The act requires the Postal Service to pay $5.5 billion a year into retiree health care, said Sheridan. "We currently have $46 billion dollars sitting in that fund, unusable until 2016."
Sandra Laemmel, pesident of Branch 1 NALC in Detroit, said the Postal Service is the "only organization that has to do that." We have to pre-fund for people who "aren't even born yet," she noted.
She also stated six-day delivery is every "American's tie to the world," saying many people do not have internet access and rely on critical Saturday deliveries like medical prescriptions.

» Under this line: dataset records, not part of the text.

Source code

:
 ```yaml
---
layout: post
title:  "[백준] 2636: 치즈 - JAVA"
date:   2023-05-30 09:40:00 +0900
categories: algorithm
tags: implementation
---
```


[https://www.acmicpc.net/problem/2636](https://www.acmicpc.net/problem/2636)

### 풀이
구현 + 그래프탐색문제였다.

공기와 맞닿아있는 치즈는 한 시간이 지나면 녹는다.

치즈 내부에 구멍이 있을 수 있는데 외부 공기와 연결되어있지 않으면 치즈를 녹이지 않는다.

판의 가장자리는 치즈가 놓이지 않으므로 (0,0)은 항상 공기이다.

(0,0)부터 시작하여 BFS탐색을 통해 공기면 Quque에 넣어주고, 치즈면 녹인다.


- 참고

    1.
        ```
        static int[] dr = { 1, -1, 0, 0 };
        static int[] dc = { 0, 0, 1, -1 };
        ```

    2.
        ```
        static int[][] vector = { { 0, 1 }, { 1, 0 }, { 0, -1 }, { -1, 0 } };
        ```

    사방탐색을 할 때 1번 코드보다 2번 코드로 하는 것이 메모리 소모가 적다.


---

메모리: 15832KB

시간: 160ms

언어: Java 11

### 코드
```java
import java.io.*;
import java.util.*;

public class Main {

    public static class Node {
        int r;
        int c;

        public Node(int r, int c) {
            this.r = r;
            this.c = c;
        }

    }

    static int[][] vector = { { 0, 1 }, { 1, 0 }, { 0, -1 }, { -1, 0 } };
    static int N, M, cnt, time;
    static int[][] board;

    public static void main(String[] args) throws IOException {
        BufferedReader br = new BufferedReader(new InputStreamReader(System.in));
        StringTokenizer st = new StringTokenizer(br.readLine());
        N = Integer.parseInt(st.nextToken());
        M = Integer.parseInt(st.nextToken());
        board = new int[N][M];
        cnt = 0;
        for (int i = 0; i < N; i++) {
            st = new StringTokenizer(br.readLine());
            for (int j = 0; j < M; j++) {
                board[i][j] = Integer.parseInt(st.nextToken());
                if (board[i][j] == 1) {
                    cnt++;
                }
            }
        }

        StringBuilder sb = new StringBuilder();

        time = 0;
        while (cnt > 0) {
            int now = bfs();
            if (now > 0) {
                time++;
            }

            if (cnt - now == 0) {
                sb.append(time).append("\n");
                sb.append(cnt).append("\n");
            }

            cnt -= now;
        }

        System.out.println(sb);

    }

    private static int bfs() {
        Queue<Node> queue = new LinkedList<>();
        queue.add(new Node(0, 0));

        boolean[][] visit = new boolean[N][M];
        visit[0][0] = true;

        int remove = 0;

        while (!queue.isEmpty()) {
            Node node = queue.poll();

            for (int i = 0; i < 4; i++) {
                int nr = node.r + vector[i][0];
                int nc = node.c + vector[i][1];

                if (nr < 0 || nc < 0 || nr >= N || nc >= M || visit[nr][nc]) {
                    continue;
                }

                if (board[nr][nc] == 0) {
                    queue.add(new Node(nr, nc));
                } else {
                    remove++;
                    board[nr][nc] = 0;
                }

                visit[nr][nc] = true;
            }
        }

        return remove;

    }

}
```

Offering strong support to the postal workers was Michigan Rep. Gary Peters (D-14th) who promised to vote against pre-funding mandates and said he was "proud to stand" against Republican efforts to go after the labor movement both in Washington and Lansing.
Peters said we are going to send a "very clear message" that it was wrong for Republicans to turn Michigan into a right-to-work (for less) state. He also said though Governor Snyder initially said right-to-work (for less) was not on his agenda, we are going to let him know "defeating him is number one on our agenda." Snyder's term will end in 2014.
Roscoe Woods, president of the American Postal Workers Union, Local 480-481, said the mail unions have been incredibly innovative in trying to save the Postal Service money.
He mentioned 80,000 jobs have been shed through attrition and the unions have agreed to work rule changes.
But Woods said "it's just never enough. Once you do, it's always more. There are so many "private forces" out to snatch the work postal employees do, he said.
Royal Oak letter carrier John Dick put it another way "As out of date as they say we are, there are a lot of people that want to get their hands on this out of date system."